Apache Pig’s concept of null was not straight forward to me, although it is clearly documented in the Pig book and highlighted in one of its early chapters:

It is important to understand that in Pig the concept of null is the same as in SQL, which is completely different from the concept of null in C, Java, Python, etc. Gates, A. and Dai, D., 2016, p. 26

I missed to read this and had some fun :wink: investigating a production issue related to nulls. For people like me who do not read (tech) books front to back, it is easier to have all the pieces of information related to a topic together in one place. Therefore the following is a collection of important points on the concept of null from the book, together with some simple experiments.

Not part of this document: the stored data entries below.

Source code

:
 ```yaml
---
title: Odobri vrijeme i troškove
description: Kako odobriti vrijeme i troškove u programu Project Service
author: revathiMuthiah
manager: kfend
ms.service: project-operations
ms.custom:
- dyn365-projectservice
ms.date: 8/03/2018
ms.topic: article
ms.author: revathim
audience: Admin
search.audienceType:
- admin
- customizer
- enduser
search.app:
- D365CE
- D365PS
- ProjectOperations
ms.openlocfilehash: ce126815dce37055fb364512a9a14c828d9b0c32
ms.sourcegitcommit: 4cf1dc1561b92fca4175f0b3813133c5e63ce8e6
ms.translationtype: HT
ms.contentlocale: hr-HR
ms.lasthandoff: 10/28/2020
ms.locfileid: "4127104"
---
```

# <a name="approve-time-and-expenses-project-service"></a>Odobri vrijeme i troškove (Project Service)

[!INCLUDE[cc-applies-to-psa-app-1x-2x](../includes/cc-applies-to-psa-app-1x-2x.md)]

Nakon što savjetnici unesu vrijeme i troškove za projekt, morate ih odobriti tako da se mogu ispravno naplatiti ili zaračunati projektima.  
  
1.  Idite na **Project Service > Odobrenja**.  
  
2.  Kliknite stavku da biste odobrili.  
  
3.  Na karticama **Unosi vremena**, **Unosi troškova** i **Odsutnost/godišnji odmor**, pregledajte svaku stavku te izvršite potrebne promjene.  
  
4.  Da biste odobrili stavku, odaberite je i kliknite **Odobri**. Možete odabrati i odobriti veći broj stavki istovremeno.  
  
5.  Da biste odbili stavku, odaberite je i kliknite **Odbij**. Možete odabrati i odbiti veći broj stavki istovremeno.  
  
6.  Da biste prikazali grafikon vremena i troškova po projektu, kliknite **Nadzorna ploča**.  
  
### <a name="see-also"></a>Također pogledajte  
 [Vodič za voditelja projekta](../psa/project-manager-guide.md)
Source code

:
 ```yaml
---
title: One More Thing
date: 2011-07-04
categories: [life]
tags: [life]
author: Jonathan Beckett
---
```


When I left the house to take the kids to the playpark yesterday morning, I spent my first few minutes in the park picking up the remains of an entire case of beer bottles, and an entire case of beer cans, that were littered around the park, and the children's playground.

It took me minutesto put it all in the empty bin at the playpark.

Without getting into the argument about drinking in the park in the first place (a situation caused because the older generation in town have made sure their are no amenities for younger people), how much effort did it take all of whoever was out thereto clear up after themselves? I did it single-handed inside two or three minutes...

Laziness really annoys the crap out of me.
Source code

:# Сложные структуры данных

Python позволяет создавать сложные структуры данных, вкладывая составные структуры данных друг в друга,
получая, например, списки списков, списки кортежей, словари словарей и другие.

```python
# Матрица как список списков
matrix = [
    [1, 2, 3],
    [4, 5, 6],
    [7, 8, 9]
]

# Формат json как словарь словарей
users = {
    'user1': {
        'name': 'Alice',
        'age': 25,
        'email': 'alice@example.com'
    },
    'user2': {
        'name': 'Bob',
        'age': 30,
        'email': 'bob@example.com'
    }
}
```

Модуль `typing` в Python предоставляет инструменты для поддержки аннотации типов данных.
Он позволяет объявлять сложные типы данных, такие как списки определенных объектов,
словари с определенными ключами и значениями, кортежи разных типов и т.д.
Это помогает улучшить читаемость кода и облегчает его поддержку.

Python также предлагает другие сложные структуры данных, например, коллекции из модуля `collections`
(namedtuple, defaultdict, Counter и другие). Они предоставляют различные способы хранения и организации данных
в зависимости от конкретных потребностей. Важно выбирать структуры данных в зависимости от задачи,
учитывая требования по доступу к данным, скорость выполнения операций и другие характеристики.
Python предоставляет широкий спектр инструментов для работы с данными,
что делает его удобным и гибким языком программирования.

Boolean operators and filters

For Boolean operators, nulls follow the SQL ternary logic. Thus, x == null results in a value of null, not true (even when x is also null) or false. Filters pass through only those values that are true. Gates, A. and Dai, D., 2016, pp. 54-55

In Apache Pig, Boolean expressions with nulls can yield three possible values: true, false, and null. This is not always obvious and can cause confusion, because people would expect a Boolean operator to return either true or false, as it does in some other programming languages, e.g., Python or Java.

When I first saw the following code:

A = load 'input.txt' as (k:int, v:int);
B = filter A by k == 1;
C = filter A by k != 1;

I naively believed that the union of B and C is equivalent to A, following the Complement Laws, which says the union of a set $S$ and its absolute complement $S^\complement$ is the universe $U$, i.e.,

\[S \cup S^\complement = U.\]

The problem is that in our example, C is not B’s absolute complement, due to the nulls, i.e.,

\[B^\complement = C \cup \text{\{records whose k field is null\}}\] \[\Longrightarrow\] \[A = B \cup B^\complement = B \cup C \cup \text{\{records whose k field is null\}}.\]

So the Complement Laws still apply. We just need to keep in mind that the absolute complement of filter A by condition is filter A by not condition plus the records whose k field is null. This can be demonstrated by the following experiments.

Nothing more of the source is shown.